Sono restituiti al rimettente gli atti relativi alla questione di legittimità costituzionale dell'art. 275, comma 3, cod. proc. pen., come modificato dall'art. 2, comma 1, lett. a ) e a- bis ), del d.l. n. 11 del 2009, convertito, con modificazioni, dall'art. 1, comma 1, della legge n. 38 del 2009, impugnato, in riferimento agli artt. 3, 13, primo comma, e 27, secondo comma, Cost., nella parte in cui - nel prevedere che, quando sussistono gravi indizi di colpevolezza in ordine al delitto di cui all'art. 416, sesto comma, cod. pen., è applicata la custodia cautelare in carcere, salvo che siano acquisiti elementi dai quali risulti che non sussistono esigenze cautelari - non fa salva, altresì, l'ipotesi in cui siano acquisiti elementi specifici, in relazione al caso concreto, dai quali risulti che le esigenze cautelari possono essere soddisfatte con altre misure. Infatti, successivamente all'ordinanza di rimessione è stata approvata una disposizione (art. 4, comma 1, legge n. 47 del 2015) che modifica l'art. 275, comma 3, cod. proc. pen., eliminando il vulnus costituzionale censurato dal giudice rimettente.

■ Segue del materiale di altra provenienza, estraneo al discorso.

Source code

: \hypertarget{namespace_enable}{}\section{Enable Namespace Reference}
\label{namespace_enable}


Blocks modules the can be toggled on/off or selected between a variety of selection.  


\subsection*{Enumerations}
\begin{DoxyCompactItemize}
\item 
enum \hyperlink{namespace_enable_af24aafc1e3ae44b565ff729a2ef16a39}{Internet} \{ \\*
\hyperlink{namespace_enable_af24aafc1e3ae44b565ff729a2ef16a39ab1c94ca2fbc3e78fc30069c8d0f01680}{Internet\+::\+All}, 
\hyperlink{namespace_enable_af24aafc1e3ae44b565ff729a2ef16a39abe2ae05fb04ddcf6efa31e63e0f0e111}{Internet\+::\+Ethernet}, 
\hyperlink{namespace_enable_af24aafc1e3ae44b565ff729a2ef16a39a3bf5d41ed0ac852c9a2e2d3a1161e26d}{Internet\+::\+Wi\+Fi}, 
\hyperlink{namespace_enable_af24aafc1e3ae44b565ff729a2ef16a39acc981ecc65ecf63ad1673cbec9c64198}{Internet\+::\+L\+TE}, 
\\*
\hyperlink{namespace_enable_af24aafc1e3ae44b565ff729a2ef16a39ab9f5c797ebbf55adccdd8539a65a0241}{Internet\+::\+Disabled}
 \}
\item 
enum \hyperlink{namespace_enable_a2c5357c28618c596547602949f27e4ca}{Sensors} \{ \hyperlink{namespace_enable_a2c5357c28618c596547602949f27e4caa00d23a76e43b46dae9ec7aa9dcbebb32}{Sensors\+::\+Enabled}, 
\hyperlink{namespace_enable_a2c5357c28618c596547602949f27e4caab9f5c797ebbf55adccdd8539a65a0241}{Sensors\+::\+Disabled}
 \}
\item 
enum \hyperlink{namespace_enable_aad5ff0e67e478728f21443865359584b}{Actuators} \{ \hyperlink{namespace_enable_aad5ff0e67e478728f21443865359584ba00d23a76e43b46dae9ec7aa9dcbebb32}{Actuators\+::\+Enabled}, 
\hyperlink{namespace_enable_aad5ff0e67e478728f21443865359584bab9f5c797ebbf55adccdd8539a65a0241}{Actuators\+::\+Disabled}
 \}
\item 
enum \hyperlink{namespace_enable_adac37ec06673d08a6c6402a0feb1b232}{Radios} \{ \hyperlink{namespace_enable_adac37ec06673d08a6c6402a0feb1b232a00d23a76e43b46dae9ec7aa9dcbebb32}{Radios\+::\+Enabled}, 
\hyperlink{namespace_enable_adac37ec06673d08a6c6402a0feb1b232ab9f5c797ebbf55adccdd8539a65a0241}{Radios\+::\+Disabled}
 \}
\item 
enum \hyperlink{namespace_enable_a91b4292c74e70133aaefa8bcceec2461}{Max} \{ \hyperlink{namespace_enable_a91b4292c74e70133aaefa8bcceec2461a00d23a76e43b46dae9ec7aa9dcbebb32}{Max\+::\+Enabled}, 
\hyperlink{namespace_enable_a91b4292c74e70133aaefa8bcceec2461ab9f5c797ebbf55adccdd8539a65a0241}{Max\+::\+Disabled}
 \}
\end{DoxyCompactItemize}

A fronte di questo ius superveniens , spetta al giudice rimettente la la valutazione circa la perdurante rilevanza e la non manifesta infondatezza della questione sollevata. - Per la restituzione degli atti al giudice a quo per una nuova valutazione della questione alla luce del mutato quadro normativo, v. le citate ordinanze nn. 53/2015 e 20/2015.